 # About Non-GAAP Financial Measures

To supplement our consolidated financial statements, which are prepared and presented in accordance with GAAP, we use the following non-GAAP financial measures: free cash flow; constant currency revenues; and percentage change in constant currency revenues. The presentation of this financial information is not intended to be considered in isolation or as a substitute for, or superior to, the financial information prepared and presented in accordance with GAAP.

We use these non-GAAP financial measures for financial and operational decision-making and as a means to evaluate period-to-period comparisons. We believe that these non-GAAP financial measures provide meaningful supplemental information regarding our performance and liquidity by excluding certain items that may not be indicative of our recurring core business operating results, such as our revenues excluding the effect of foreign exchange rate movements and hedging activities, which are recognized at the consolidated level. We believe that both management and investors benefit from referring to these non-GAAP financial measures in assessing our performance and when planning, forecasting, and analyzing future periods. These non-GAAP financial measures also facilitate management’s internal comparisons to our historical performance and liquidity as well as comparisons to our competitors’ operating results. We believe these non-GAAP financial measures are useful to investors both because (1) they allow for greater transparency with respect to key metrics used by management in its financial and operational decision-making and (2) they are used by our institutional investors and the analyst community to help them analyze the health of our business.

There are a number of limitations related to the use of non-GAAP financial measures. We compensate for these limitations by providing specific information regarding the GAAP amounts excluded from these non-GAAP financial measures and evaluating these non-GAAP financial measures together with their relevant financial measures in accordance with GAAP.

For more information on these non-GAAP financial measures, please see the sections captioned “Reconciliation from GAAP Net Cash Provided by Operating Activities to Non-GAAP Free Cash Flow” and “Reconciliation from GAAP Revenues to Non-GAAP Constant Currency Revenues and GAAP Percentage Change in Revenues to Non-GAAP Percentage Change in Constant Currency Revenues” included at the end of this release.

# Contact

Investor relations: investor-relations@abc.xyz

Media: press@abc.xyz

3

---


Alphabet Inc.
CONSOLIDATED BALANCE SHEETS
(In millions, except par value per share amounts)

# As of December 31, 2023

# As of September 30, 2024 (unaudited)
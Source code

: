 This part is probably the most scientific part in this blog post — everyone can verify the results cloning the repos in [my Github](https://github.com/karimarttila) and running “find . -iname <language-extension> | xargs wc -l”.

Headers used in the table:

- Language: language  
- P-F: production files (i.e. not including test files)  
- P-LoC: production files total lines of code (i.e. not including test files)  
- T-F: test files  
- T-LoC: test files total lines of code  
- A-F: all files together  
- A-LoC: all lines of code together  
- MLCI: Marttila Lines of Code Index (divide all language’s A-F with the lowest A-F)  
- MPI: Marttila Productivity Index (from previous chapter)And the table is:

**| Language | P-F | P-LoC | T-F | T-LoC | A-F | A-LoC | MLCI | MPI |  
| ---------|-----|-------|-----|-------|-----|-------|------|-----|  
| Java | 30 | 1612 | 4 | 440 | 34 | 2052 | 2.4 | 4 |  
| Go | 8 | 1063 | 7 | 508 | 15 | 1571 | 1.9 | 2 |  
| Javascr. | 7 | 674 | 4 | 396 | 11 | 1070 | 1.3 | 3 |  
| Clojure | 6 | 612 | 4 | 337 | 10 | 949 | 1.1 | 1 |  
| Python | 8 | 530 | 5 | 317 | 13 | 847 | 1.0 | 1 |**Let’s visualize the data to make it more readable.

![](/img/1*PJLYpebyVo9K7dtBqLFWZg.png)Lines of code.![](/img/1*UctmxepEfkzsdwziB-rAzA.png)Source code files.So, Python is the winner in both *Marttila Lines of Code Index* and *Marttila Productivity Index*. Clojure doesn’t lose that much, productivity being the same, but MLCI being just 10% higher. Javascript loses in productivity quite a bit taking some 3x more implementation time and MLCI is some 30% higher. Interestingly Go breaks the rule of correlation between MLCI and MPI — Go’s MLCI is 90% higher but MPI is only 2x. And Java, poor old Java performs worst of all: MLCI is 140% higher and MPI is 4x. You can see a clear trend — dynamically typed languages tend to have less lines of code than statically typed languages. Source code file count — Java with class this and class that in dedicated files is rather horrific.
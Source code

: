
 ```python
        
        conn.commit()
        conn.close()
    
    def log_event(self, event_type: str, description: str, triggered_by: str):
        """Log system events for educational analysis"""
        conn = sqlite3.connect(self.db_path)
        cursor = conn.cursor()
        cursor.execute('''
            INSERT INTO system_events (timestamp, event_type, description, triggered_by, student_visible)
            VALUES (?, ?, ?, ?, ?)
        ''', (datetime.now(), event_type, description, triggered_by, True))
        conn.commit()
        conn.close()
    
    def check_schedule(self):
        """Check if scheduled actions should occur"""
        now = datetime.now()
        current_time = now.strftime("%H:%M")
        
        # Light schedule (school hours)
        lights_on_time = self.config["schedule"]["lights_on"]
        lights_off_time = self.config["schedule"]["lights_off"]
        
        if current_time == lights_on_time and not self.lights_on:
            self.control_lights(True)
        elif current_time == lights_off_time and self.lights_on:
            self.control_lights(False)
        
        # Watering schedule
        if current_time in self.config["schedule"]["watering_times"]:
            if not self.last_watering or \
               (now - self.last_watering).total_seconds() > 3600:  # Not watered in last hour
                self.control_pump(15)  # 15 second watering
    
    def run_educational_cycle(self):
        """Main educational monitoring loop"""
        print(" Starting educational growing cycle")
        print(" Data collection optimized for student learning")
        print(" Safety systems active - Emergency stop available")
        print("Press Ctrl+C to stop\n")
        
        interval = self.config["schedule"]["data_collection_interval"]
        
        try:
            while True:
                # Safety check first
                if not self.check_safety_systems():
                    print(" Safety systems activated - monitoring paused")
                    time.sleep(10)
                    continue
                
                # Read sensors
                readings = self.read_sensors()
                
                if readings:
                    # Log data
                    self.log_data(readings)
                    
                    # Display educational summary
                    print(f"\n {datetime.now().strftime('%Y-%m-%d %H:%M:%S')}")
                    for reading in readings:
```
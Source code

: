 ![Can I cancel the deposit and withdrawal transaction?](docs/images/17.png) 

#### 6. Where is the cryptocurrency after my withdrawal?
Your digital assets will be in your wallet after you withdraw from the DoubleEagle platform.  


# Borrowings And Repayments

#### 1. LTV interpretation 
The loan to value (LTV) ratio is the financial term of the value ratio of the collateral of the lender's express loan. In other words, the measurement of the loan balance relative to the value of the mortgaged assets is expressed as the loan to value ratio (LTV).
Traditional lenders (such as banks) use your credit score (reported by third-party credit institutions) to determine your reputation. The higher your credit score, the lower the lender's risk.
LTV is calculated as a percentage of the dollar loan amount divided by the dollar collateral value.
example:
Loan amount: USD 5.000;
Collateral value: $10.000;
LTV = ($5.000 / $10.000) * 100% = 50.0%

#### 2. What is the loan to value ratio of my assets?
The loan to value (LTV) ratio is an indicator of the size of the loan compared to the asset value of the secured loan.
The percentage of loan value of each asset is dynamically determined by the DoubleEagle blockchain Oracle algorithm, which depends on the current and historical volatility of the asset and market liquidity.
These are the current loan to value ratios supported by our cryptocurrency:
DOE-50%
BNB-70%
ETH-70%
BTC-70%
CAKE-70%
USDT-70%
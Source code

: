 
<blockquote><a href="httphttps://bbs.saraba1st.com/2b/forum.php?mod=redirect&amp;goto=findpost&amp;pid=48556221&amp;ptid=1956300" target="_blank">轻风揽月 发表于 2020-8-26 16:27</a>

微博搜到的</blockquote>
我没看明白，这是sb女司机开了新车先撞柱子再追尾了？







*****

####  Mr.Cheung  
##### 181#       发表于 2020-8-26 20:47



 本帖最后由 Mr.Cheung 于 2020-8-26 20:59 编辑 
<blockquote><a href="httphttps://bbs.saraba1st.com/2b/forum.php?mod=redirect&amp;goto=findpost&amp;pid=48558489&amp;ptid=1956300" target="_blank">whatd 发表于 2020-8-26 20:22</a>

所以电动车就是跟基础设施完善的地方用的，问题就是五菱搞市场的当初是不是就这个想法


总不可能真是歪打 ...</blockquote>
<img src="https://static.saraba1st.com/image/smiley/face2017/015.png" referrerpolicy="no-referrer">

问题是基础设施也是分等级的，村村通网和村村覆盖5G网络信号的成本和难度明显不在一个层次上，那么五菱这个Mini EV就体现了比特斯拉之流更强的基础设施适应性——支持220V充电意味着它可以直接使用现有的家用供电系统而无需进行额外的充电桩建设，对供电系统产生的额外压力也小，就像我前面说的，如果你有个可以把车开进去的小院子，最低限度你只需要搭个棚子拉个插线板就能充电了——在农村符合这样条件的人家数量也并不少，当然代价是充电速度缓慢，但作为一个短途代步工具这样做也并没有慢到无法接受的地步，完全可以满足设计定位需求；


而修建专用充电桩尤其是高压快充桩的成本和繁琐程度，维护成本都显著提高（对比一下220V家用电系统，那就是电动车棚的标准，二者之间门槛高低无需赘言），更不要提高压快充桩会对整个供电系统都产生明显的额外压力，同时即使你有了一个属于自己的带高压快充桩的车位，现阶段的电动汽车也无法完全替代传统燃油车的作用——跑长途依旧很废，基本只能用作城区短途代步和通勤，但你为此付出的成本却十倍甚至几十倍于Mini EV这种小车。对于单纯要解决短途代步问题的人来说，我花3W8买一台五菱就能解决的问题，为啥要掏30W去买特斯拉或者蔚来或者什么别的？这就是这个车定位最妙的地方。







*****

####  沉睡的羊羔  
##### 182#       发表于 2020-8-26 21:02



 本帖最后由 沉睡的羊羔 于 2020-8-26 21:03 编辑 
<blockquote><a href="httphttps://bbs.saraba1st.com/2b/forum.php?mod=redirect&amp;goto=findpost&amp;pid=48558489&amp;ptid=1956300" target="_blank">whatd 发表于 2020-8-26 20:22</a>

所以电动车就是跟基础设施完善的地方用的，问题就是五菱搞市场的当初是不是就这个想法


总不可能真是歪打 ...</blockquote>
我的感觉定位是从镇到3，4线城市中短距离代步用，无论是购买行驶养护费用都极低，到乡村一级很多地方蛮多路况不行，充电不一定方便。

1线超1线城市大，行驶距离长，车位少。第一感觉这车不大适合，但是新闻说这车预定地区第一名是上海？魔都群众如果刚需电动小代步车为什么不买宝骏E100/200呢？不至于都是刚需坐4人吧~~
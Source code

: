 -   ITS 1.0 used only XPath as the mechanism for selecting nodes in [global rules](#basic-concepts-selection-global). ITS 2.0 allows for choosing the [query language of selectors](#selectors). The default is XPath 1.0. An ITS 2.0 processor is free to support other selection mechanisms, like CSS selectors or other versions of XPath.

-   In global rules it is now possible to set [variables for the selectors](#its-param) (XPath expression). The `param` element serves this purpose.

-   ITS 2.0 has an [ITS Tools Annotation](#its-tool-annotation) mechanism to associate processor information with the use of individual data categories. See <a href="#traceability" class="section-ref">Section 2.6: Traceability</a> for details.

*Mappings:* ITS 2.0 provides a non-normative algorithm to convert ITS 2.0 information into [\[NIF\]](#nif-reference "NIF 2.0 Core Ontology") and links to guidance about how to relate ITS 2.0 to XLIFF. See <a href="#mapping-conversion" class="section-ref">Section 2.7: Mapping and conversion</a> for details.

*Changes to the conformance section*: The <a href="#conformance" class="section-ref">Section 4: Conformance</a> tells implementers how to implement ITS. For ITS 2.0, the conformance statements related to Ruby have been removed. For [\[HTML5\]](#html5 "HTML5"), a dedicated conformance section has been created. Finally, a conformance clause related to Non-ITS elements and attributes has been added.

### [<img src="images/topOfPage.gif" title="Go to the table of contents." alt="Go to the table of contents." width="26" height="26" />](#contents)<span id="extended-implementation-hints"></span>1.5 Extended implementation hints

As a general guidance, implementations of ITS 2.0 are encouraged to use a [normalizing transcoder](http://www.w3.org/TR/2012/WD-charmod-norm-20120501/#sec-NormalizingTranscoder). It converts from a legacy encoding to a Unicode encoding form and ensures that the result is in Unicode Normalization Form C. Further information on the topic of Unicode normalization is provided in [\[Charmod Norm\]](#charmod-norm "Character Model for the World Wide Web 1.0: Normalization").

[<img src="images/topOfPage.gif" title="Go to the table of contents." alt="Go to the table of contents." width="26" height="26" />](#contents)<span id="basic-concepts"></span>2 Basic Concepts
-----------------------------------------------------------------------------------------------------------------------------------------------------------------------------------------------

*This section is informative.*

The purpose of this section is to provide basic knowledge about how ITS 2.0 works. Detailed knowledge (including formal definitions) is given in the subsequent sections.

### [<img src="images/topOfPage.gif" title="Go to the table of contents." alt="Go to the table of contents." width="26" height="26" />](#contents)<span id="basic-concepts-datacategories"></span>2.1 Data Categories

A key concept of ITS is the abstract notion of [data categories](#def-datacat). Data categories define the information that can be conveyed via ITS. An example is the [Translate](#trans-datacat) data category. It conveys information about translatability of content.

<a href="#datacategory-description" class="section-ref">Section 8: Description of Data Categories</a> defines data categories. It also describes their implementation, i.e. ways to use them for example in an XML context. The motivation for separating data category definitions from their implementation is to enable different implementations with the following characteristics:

□ □ □ □ □ □ □

- [YOUR INSTRUCTIONS]: Each line that holds the string "monitoring" is to be copied from the entries above.

- [ANSWER FOR THE TASK]:
        """Main educational monitoring loop"""
                    print(" Safety systems activated - monitoring paused")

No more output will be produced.